* PROBLEM REQUIREMENTS: In the entries that follow, find the line containing "class='inkblot inkblot-blue' />" and the line containing "The full-precision, floating-point", then retype exactly the lines from the first through the second, pictures excluded.

* DATA SECTION:
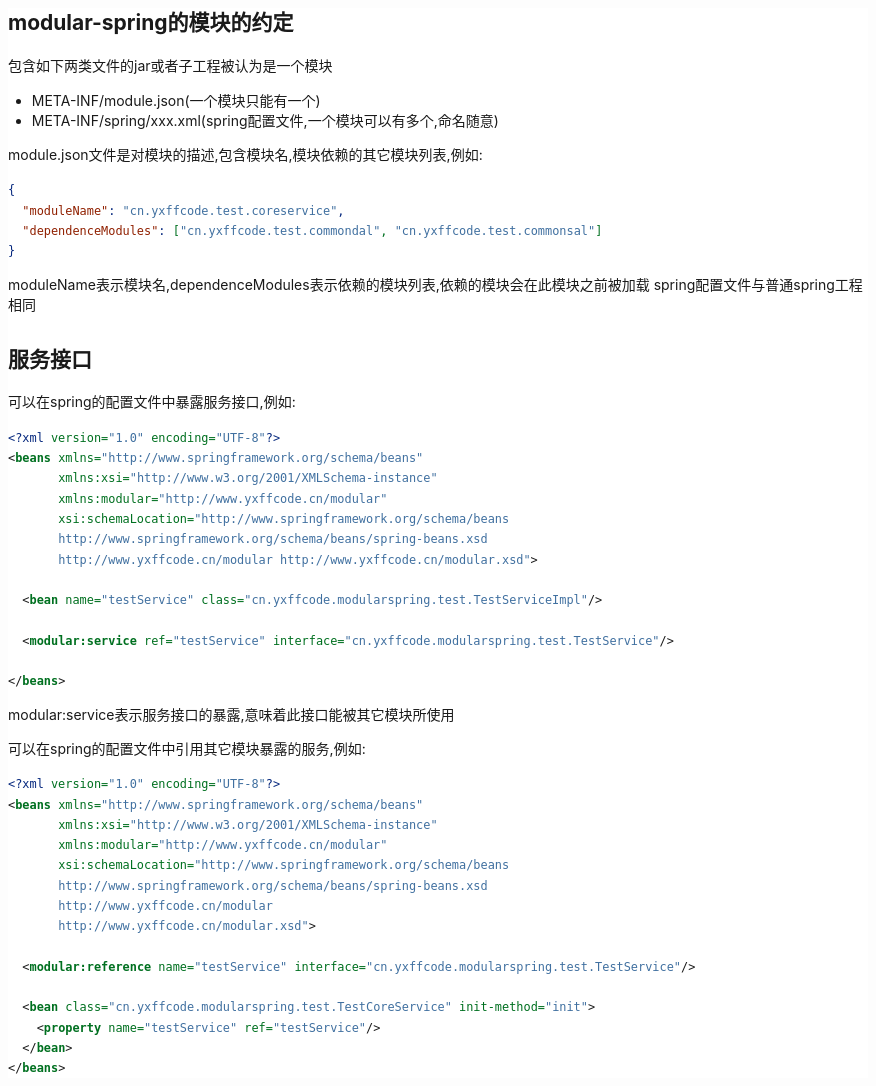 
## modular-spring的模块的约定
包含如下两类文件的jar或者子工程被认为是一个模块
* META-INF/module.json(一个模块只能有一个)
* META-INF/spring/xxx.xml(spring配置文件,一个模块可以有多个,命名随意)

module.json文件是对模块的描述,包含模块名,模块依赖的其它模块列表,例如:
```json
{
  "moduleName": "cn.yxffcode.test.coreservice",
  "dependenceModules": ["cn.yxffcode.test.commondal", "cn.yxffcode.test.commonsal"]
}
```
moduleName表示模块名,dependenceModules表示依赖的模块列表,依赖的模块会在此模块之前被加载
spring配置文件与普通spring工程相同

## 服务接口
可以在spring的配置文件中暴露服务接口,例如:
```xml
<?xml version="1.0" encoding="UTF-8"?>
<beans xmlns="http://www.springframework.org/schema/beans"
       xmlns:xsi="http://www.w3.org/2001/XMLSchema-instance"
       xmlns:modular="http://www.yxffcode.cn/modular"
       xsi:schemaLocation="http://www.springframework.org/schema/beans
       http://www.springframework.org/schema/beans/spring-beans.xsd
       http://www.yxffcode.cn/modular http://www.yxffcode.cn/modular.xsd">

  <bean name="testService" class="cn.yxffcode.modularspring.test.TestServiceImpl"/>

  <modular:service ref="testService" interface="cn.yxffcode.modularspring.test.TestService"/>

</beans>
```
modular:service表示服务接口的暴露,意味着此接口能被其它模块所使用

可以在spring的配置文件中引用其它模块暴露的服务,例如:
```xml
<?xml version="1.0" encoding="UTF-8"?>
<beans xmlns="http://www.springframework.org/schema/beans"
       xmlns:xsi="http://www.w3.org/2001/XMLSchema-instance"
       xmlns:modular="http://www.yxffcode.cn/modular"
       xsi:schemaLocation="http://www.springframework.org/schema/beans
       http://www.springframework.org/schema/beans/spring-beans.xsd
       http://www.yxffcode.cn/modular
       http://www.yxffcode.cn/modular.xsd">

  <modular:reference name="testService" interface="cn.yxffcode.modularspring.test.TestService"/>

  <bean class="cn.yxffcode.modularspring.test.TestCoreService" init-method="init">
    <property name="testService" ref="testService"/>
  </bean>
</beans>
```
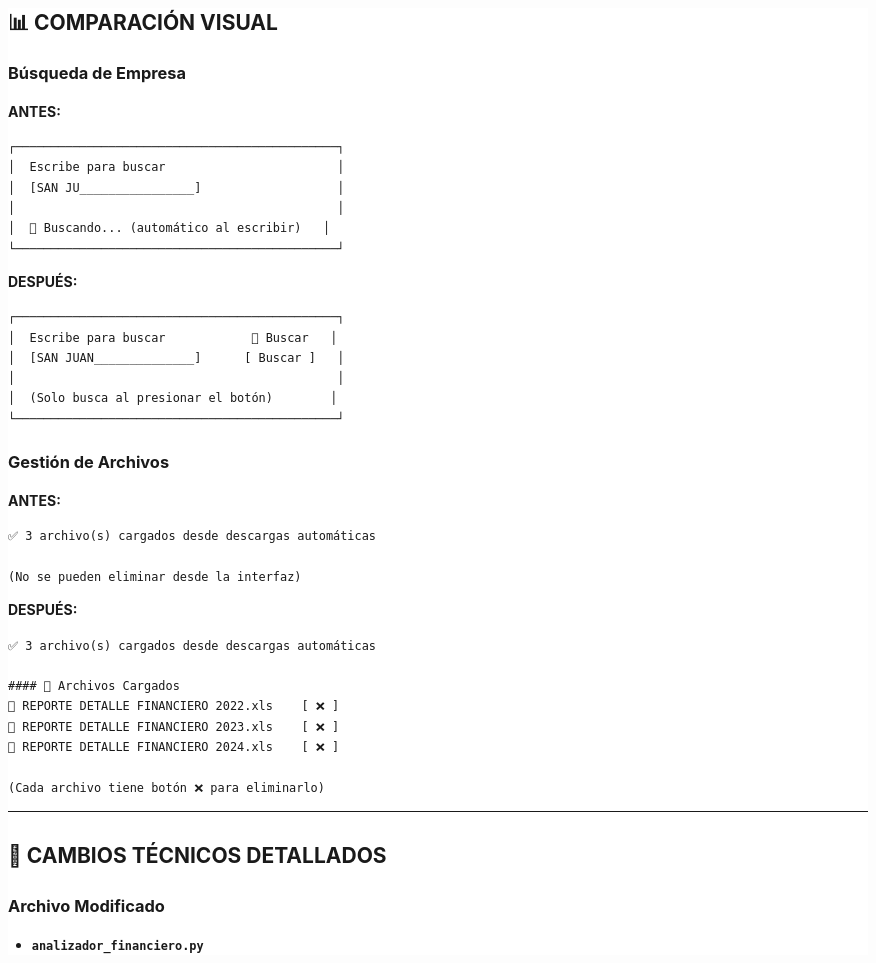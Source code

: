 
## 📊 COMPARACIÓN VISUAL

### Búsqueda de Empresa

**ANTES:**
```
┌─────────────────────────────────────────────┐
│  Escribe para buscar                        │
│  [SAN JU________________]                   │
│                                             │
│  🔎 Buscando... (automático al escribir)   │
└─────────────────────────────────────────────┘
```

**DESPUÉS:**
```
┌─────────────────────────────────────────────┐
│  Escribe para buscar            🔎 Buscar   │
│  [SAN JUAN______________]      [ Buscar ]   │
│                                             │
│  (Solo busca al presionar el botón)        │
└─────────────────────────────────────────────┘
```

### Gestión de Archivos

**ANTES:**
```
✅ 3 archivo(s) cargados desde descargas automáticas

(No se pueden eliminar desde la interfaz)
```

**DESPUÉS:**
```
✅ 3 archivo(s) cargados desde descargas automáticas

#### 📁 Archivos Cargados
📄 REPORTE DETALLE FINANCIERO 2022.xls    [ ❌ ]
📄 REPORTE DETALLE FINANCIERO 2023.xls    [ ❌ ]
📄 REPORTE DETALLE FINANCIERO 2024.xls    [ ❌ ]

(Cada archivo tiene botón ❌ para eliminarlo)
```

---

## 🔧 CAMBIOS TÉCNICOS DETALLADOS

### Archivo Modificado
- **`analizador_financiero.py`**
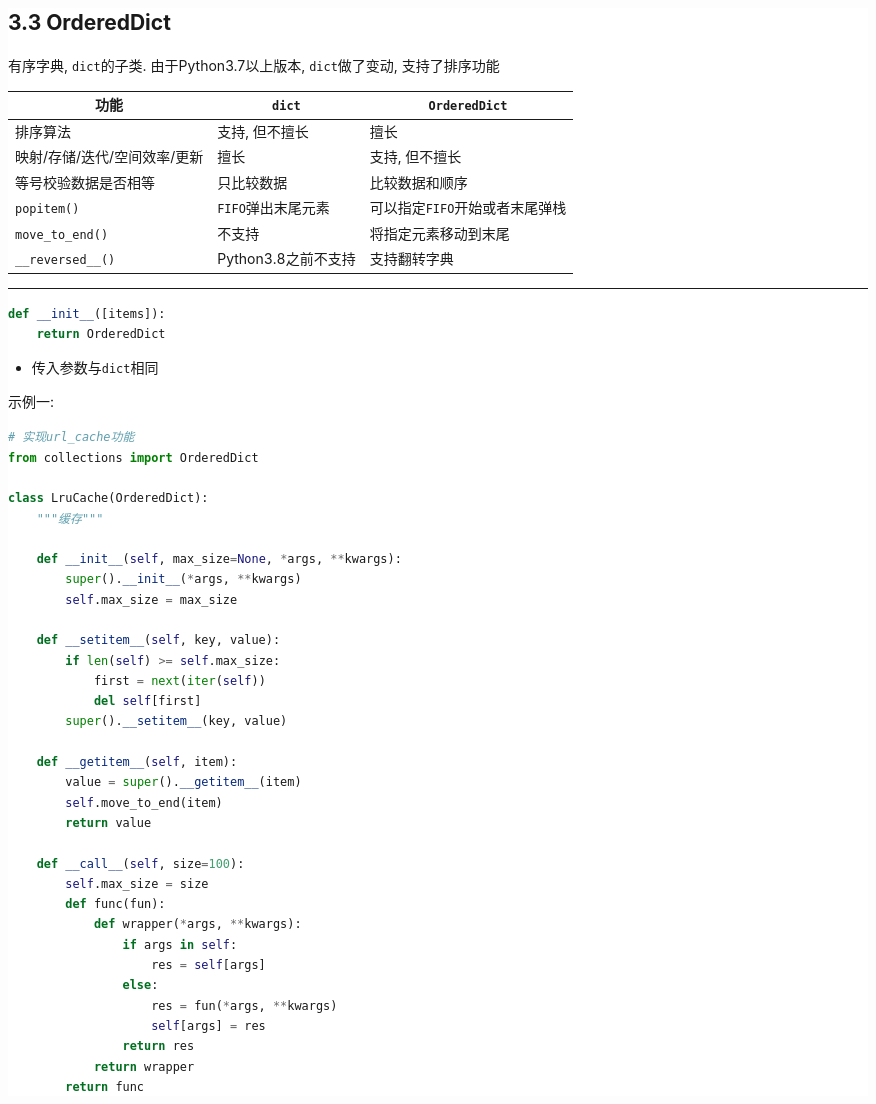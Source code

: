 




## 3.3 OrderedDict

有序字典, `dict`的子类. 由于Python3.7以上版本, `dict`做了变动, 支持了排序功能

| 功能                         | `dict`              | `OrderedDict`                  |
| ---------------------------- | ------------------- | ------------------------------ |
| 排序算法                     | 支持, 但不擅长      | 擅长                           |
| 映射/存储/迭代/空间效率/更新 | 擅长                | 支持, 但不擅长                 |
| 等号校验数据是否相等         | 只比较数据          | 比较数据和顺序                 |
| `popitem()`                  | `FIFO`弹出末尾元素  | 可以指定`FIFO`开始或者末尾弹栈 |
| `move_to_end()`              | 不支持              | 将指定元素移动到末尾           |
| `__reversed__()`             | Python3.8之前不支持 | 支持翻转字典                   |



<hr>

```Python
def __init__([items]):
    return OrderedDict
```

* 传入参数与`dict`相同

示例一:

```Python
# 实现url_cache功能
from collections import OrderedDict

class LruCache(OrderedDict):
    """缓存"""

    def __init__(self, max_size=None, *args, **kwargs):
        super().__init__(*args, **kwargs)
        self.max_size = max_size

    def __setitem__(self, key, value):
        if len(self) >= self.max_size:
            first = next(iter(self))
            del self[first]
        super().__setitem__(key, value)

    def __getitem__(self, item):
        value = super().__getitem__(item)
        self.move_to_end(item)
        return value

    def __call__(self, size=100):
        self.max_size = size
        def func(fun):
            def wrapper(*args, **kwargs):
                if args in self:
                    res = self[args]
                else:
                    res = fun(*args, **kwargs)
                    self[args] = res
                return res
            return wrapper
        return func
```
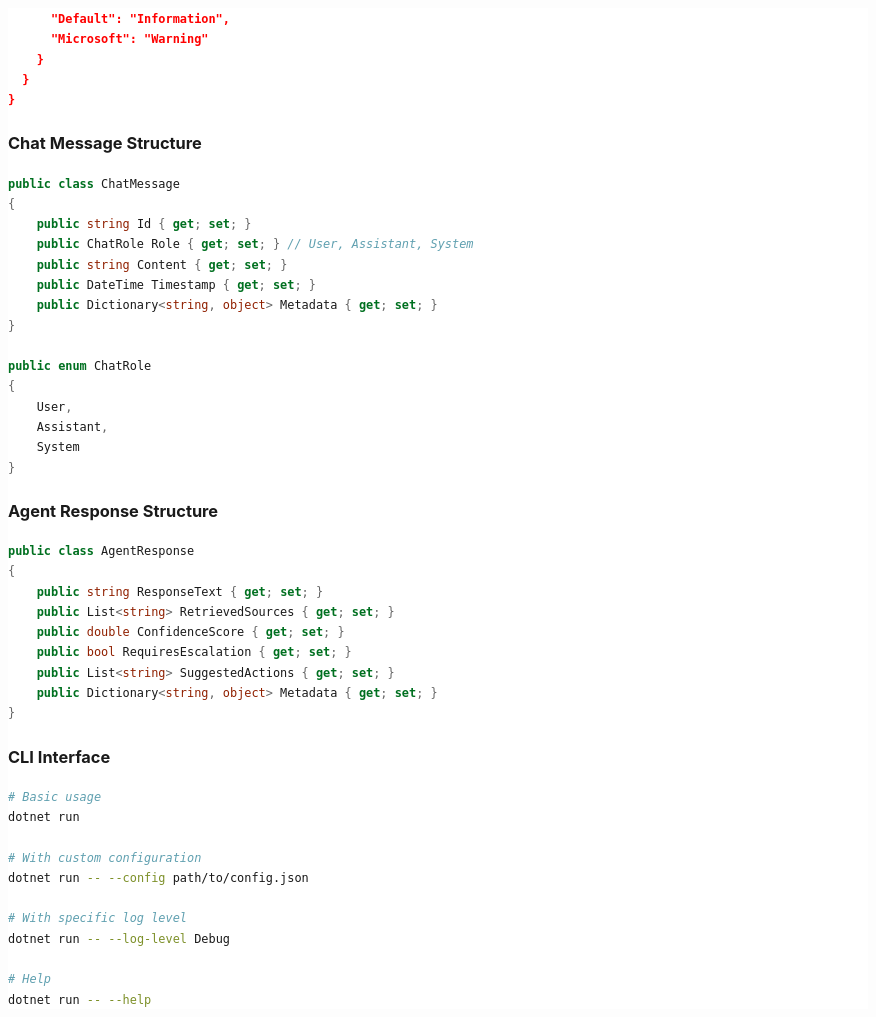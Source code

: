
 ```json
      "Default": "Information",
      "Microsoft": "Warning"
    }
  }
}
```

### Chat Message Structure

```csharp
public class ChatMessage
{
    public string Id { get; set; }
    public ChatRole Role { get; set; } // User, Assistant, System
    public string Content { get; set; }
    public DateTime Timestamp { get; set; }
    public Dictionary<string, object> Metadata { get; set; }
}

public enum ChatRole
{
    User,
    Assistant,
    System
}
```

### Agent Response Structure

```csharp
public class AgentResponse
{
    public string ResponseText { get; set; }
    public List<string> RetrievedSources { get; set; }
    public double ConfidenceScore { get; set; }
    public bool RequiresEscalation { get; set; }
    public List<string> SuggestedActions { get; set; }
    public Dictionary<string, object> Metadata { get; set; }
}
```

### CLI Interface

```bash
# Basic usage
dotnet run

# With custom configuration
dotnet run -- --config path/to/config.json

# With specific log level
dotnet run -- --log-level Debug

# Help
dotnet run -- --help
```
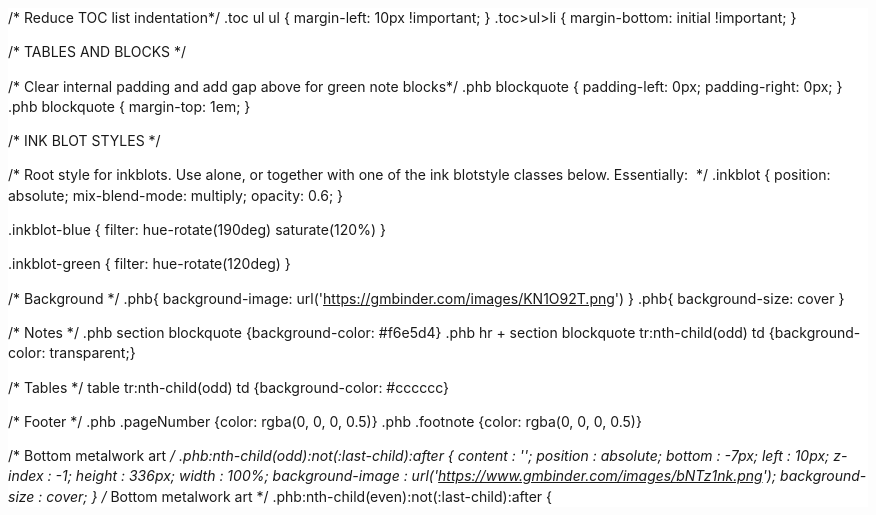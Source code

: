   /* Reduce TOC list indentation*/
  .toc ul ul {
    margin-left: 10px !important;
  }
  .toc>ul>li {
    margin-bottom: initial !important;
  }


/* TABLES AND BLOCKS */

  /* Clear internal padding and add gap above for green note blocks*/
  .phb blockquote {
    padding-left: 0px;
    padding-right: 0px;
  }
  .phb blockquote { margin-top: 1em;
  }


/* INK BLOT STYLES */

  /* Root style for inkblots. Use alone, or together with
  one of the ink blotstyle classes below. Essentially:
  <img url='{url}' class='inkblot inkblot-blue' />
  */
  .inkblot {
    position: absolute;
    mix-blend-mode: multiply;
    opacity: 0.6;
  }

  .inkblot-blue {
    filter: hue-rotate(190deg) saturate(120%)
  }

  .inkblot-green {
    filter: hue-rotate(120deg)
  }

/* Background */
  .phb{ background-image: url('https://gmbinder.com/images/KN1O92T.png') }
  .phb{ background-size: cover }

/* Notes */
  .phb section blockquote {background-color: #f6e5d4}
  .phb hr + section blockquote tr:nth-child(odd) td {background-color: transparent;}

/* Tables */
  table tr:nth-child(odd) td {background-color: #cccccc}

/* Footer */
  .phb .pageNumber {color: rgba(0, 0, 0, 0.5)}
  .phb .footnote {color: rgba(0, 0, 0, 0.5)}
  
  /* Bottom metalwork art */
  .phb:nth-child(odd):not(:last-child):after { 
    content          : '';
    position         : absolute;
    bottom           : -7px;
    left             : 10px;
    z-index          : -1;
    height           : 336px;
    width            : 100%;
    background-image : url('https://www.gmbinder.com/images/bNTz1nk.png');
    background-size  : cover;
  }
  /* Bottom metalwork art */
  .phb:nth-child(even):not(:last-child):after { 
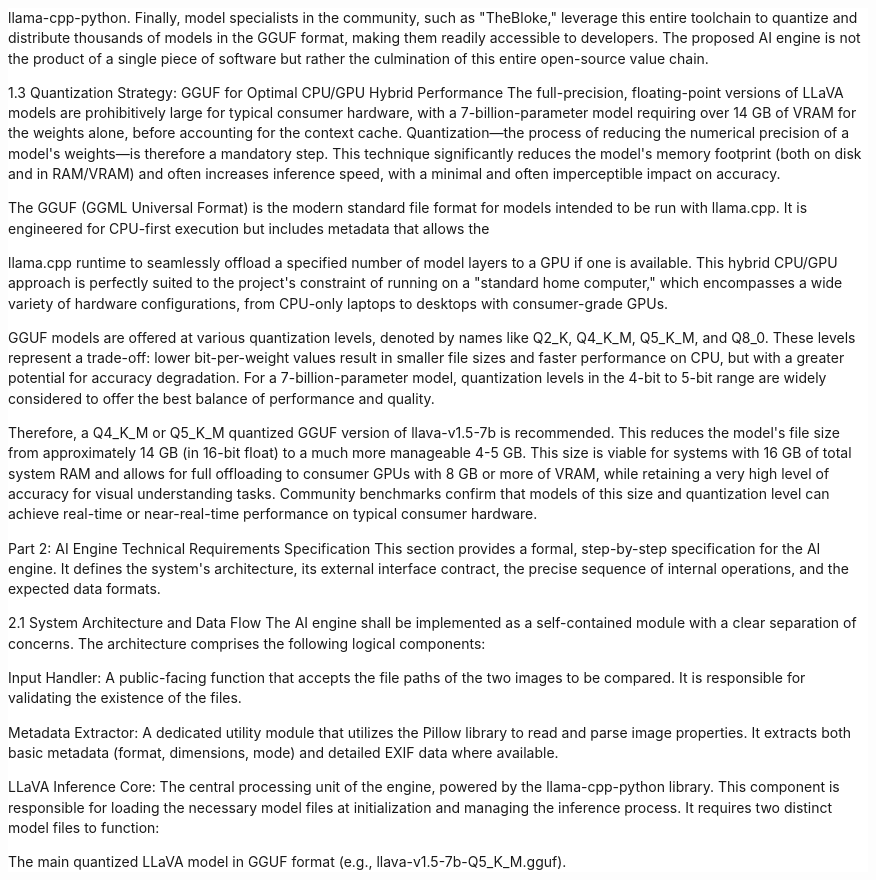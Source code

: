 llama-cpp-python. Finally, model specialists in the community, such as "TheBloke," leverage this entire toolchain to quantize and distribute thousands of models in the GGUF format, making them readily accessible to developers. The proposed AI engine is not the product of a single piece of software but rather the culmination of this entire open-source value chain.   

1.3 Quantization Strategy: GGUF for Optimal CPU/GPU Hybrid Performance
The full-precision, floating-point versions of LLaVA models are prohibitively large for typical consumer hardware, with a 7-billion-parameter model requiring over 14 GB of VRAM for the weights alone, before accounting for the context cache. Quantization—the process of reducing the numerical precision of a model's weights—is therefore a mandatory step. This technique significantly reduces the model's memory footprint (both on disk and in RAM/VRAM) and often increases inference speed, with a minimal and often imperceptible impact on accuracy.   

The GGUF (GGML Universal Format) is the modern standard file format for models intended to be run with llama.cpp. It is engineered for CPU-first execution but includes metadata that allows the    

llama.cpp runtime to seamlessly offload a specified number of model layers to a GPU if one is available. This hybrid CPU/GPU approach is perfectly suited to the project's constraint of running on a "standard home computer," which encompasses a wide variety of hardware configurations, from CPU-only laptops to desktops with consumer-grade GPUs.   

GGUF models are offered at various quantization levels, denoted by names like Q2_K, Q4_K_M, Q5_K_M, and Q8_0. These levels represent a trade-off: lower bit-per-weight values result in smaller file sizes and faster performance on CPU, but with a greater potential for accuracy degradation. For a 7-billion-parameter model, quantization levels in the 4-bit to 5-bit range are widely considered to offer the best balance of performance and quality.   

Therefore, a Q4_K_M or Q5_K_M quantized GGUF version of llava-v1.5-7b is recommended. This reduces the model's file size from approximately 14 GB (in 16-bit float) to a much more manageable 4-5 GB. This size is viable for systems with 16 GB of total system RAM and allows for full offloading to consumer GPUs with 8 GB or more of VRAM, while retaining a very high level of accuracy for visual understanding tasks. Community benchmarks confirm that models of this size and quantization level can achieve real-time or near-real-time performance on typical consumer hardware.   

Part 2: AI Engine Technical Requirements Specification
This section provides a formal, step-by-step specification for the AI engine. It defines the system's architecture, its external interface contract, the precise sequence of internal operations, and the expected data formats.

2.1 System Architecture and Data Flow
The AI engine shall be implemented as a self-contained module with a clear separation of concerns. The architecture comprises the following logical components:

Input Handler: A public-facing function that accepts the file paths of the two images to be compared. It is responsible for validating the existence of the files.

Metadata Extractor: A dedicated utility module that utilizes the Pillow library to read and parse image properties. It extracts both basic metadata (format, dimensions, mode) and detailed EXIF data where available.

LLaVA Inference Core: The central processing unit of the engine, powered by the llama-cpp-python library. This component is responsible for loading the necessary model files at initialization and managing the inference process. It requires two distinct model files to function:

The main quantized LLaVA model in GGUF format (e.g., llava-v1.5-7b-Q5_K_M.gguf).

* RESPONSE BELOW:
  <img url='{url}' class='inkblot inkblot-blue' />
  */
  .inkblot {
    position: absolute;
    mix-blend-mode: multiply;
    opacity: 0.6;
  }

  .inkblot-blue {
    filter: hue-rotate(190deg) saturate(120%)
  }

  .inkblot-green {
    filter: hue-rotate(120deg)
  }

/* Background */
  .phb{ background-image: url('https://gmbinder.com/images/KN1O92T.png') }
  .phb{ background-size: cover }

/* Notes */
  .phb section blockquote {background-color: #f6e5d4}
  .phb hr + section blockquote tr:nth-child(odd) td {background-color: transparent;}

/* Tables */
  table tr:nth-child(odd) td {background-color: #cccccc}

/* Footer */
  .phb .pageNumber {color: rgba(0, 0, 0, 0.5)}
  .phb .footnote {color: rgba(0, 0, 0, 0.5)}
  
  /* Bottom metalwork art */
  .phb:nth-child(odd):not(:last-child):after { 
    content          : '';
    position         : absolute;
    bottom           : -7px;
    left             : 10px;
    z-index          : -1;
    height           : 336px;
    width            : 100%;
    background-image : url('https://www.gmbinder.com/images/bNTz1nk.png');
    background-size  : cover;
  }
  /* Bottom metalwork art */
  .phb:nth-child(even):not(:last-child):after { 
Source code

: llama-cpp-python. Finally, model specialists in the community, such as "TheBloke," leverage this entire toolchain to quantize and distribute thousands of models in the GGUF format, making them readily accessible to developers. The proposed AI engine is not the product of a single piece of software but rather the culmination of this entire open-source value chain.   

1.3 Quantization Strategy: GGUF for Optimal CPU/GPU Hybrid Performance
The full-precision, floating-point versions of LLaVA models are prohibitively large for typical consumer hardware, with a 7-billion-parameter model requiring over 14 GB of VRAM for the weights alone, before accounting for the context cache. Quantization—the process of reducing the numerical precision of a model's weights—is therefore a mandatory step. This technique significantly reduces the model's memory footprint (both on disk and in RAM/VRAM) and often increases inference speed, with a minimal and often imperceptible impact on accuracy.   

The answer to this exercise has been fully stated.